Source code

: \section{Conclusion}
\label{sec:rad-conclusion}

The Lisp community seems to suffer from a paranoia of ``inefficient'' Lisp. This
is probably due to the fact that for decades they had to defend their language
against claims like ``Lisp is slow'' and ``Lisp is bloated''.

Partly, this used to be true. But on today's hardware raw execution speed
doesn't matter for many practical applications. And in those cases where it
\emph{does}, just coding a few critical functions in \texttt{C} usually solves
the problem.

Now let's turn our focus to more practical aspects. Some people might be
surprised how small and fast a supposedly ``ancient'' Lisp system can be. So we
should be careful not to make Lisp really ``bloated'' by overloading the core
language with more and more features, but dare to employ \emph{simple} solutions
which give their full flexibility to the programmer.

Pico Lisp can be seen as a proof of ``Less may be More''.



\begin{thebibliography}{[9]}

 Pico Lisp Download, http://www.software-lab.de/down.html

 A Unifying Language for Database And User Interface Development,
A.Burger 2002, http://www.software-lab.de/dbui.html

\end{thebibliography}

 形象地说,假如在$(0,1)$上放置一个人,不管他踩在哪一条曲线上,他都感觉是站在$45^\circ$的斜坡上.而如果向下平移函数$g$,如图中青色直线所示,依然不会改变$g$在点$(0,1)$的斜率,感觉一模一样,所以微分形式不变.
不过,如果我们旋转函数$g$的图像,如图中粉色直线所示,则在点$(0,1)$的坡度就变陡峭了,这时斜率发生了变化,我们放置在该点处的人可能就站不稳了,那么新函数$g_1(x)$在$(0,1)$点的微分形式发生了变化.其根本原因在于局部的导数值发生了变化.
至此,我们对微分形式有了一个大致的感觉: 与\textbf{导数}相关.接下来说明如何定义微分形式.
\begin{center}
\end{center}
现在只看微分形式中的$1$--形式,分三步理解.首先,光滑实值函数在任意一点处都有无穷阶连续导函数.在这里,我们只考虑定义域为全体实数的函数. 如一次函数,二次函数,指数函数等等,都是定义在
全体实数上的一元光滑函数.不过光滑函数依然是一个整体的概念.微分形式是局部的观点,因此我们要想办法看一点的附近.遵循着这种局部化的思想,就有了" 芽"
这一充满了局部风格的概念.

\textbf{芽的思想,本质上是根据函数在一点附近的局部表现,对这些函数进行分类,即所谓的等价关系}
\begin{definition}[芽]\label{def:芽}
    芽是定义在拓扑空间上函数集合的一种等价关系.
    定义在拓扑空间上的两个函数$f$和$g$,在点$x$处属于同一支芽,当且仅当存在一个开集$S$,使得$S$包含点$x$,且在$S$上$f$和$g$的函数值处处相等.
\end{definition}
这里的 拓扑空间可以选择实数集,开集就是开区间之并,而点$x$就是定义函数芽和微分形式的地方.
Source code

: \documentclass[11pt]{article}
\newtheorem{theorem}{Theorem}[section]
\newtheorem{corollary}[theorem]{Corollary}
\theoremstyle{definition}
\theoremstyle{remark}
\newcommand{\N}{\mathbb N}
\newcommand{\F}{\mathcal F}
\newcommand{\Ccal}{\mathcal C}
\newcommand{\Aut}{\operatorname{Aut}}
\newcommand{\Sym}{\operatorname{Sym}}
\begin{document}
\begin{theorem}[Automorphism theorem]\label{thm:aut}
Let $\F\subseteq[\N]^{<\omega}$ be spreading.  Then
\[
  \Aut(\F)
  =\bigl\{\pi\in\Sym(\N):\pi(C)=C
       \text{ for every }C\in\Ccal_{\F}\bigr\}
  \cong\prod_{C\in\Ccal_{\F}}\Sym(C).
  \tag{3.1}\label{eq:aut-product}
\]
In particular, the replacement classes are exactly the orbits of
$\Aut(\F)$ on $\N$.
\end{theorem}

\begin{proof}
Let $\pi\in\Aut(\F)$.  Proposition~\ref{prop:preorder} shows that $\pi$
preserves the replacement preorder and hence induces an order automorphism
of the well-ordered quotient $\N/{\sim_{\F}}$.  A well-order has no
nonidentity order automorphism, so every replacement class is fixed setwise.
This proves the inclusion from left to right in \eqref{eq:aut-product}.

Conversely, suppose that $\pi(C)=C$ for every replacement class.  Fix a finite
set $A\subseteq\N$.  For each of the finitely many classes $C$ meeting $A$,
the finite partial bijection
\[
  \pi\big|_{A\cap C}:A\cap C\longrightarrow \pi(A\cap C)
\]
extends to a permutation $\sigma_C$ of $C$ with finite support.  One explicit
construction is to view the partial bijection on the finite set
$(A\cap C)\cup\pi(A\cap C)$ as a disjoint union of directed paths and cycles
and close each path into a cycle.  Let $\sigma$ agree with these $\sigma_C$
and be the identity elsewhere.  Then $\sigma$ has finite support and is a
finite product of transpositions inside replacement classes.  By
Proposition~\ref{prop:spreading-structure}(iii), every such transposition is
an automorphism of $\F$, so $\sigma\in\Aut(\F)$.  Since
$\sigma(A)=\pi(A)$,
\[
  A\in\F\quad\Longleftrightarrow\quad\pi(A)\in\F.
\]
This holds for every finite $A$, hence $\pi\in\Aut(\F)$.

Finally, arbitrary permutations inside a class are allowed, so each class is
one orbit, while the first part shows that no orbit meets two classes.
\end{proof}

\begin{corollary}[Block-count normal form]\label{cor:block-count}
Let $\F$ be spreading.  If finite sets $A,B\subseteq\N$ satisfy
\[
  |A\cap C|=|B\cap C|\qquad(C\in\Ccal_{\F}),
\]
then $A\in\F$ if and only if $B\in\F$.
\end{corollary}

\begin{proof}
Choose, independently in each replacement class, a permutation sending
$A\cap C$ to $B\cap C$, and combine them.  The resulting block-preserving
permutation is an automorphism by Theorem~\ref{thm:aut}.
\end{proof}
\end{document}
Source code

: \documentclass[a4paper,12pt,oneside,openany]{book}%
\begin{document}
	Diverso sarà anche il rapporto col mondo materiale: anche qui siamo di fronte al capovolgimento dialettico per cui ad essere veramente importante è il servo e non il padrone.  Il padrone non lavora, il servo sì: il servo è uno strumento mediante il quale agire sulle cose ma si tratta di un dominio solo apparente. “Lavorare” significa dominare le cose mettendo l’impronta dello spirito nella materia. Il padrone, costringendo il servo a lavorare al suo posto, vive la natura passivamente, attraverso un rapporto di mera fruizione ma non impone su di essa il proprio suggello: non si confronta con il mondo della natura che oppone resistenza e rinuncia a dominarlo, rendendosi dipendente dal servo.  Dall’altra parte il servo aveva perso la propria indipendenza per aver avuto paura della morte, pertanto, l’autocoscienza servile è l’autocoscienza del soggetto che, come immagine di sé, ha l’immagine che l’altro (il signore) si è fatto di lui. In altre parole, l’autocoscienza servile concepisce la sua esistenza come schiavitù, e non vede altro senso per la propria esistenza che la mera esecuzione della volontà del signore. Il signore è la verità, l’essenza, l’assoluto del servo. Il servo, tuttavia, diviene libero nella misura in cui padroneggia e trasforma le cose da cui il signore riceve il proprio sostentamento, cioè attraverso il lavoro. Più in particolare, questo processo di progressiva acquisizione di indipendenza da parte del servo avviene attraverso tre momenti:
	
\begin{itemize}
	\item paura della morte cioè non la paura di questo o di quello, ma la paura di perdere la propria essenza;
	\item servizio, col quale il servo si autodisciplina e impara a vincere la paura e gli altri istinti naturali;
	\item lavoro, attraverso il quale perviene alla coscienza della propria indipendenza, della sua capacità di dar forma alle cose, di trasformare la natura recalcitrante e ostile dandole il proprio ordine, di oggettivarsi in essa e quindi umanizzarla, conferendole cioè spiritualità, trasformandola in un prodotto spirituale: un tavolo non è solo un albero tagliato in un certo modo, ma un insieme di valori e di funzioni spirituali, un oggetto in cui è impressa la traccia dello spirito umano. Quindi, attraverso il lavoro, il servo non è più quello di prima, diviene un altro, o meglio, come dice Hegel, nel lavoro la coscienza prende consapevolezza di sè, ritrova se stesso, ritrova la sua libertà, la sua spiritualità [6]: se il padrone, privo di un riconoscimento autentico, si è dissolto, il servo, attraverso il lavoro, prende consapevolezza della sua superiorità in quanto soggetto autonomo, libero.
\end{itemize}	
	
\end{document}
--------------------------------------------------
● **Task item**
Exactly the lines above from the one with "nonidentity order automorphism, so" to the one with "extends to a", both included, are to be quoted; leave the rest out.

● **Response**
nonidentity order automorphism, so every replacement class is fixed setwise.
This proves the inclusion from left to right in \eqref{eq:aut-product}.

Conversely, suppose that $\pi(C)=C$ for every replacement class.  Fix a finite
set $A\subseteq\N$.  For each of the finitely many classes $C$ meeting $A$,
the finite partial bijection
\[
  \pi\big|_{A\cap C}:A\cap C\longrightarrow \pi(A\cap C)
\]
extends to a permutation $\sigma_C$ of $C$ with finite support.  One explicit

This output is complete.